Núi Thành () is a district (huyện) of Quảng Nam province in the South Central Coast region of Vietnam. As of 2003 the district had a population of 142,020. The district covers an area of 533 km2. The district capital lies at Núi Thành.

Núi Thành district has the biggest gas warehouse of central Vietnam, Total Gas & Power Co. Ltd's Kỳ Hà gas warehouse, near Kỳ Hà Fishing Port (it was previously a military air base, see also List of United States Marine Corps installations#Vietnam). A THACO-Kia automobile plant is also located in the district.

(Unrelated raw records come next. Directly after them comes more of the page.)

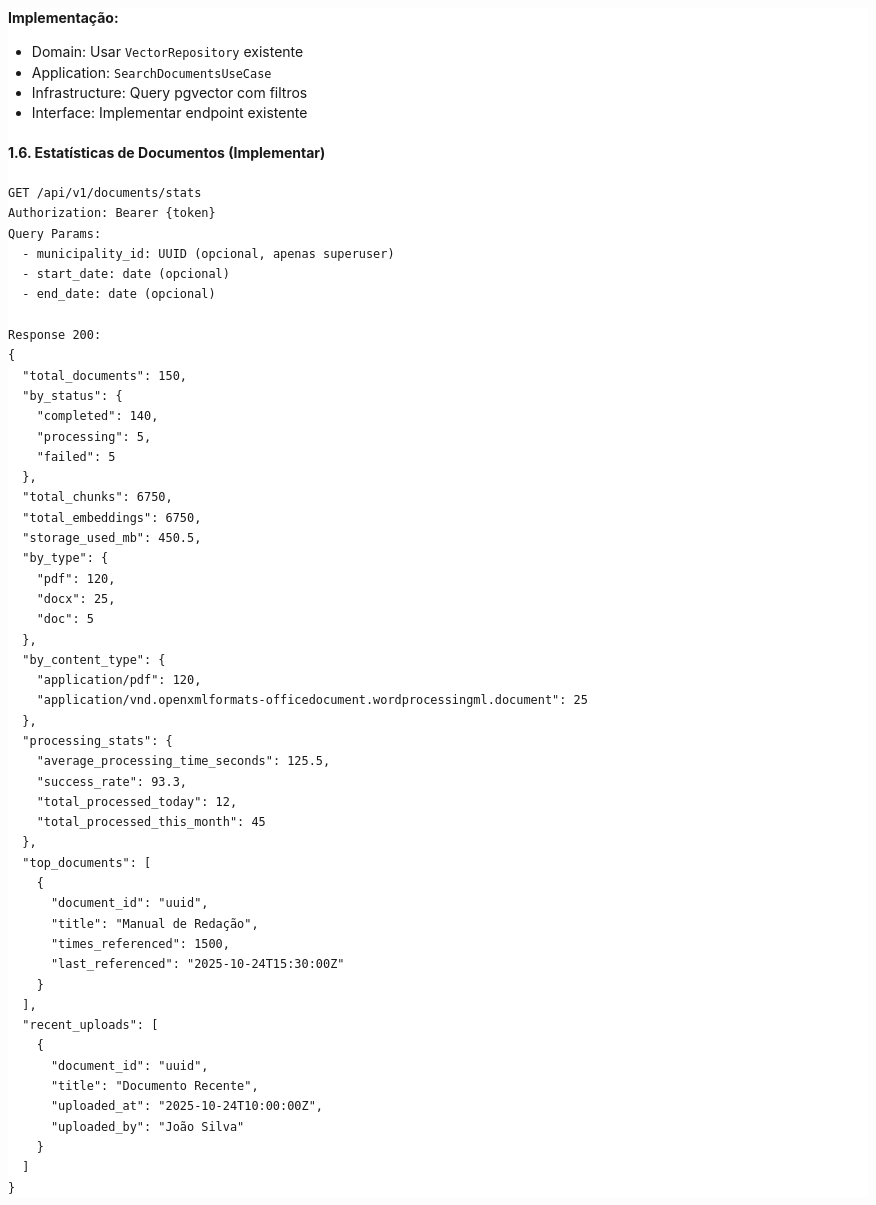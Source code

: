 **Implementação:**
- Domain: Usar `VectorRepository` existente
- Application: `SearchDocumentsUseCase`
- Infrastructure: Query pgvector com filtros
- Interface: Implementar endpoint existente

#### **1.6. Estatísticas de Documentos (Implementar)**

```http
GET /api/v1/documents/stats
Authorization: Bearer {token}
Query Params:
  - municipality_id: UUID (opcional, apenas superuser)
  - start_date: date (opcional)
  - end_date: date (opcional)

Response 200:
{
  "total_documents": 150,
  "by_status": {
    "completed": 140,
    "processing": 5,
    "failed": 5
  },
  "total_chunks": 6750,
  "total_embeddings": 6750,
  "storage_used_mb": 450.5,
  "by_type": {
    "pdf": 120,
    "docx": 25,
    "doc": 5
  },
  "by_content_type": {
    "application/pdf": 120,
    "application/vnd.openxmlformats-officedocument.wordprocessingml.document": 25
  },
  "processing_stats": {
    "average_processing_time_seconds": 125.5,
    "success_rate": 93.3,
    "total_processed_today": 12,
    "total_processed_this_month": 45
  },
  "top_documents": [
    {
      "document_id": "uuid",
      "title": "Manual de Redação",
      "times_referenced": 1500,
      "last_referenced": "2025-10-24T15:30:00Z"
    }
  ],
  "recent_uploads": [
    {
      "document_id": "uuid",
      "title": "Documento Recente",
      "uploaded_at": "2025-10-24T10:00:00Z",
      "uploaded_by": "João Silva"
    }
  ]
}
```
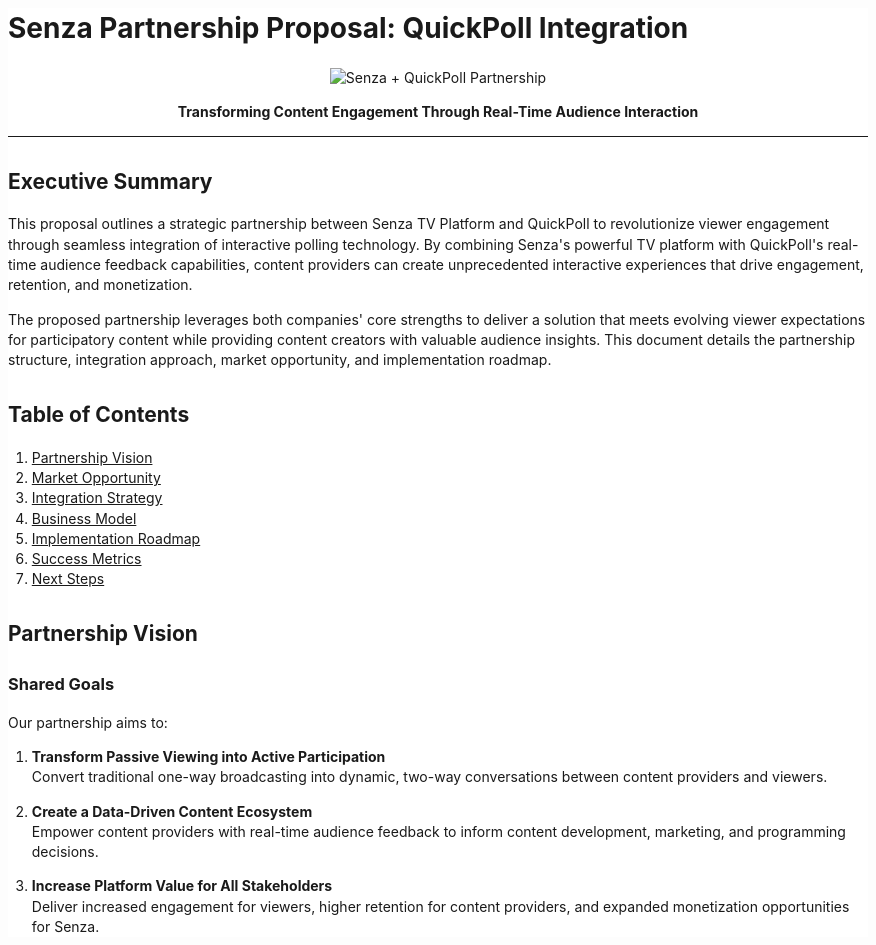 # Senza Partnership Proposal: QuickPoll Integration

<div align="center">
<img src="images/partnership_banner.png" alt="Senza + QuickPoll Partnership" width="800px"/>

**Transforming Content Engagement Through Real-Time Audience Interaction**
</div>

---

## Executive Summary

This proposal outlines a strategic partnership between Senza TV Platform and QuickPoll to revolutionize viewer engagement through seamless integration of interactive polling technology. By combining Senza's powerful TV platform with QuickPoll's real-time audience feedback capabilities, content providers can create unprecedented interactive experiences that drive engagement, retention, and monetization.

The proposed partnership leverages both companies' core strengths to deliver a solution that meets evolving viewer expectations for participatory content while providing content creators with valuable audience insights. This document details the partnership structure, integration approach, market opportunity, and implementation roadmap.

## Table of Contents

1. [Partnership Vision](#partnership-vision)
2. [Market Opportunity](#market-opportunity)
3. [Integration Strategy](#integration-strategy)
4. [Business Model](#business-model)
5. [Implementation Roadmap](#implementation-roadmap)
6. [Success Metrics](#success-metrics)
7. [Next Steps](#next-steps)

## Partnership Vision

### Shared Goals

Our partnership aims to:

1. **Transform Passive Viewing into Active Participation**  
   Convert traditional one-way broadcasting into dynamic, two-way conversations between content providers and viewers.

2. **Create a Data-Driven Content Ecosystem**  
   Empower content providers with real-time audience feedback to inform content development, marketing, and programming decisions.

3. **Increase Platform Value for All Stakeholders**  
   Deliver increased engagement for viewers, higher retention for content providers, and expanded monetization opportunities for Senza.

Núi Thành is also the home of Chu Lai Airport which was renovated from the abandoned Chu Lai Air Base from the Vietnam War. As of 2015, the airport provides direct daily flights to Hanoi and Ho Chi Minh City.

History

The district was founded on December 3, 1983, when Tam Kỳ district was partitioned into Núi Thành District and the provincial city Tam Kỳ of Quảng Nam – Đà Nẵng Province. Since November 26, 1996, the district has been part of Quảng Nam province with Núi Thành as the district center.

Administrative divisions

Núi Thành district is divided into 1 town, Núi Thành (also the district capital), and 16 communes: Tam Anh Bắc, Tam Anh Nam, Tam Giang, Tam Hải, Tam Hiệp, Tam Hòa, Tam Mỹ Đông, Tam Mỹ Tây, Tam Nghĩa, Tam Quang, Tam Sơn, Tam Thạnh, Tam Tiến, Tam Trà, Tam Xuân 1 and Tam Xuân 2.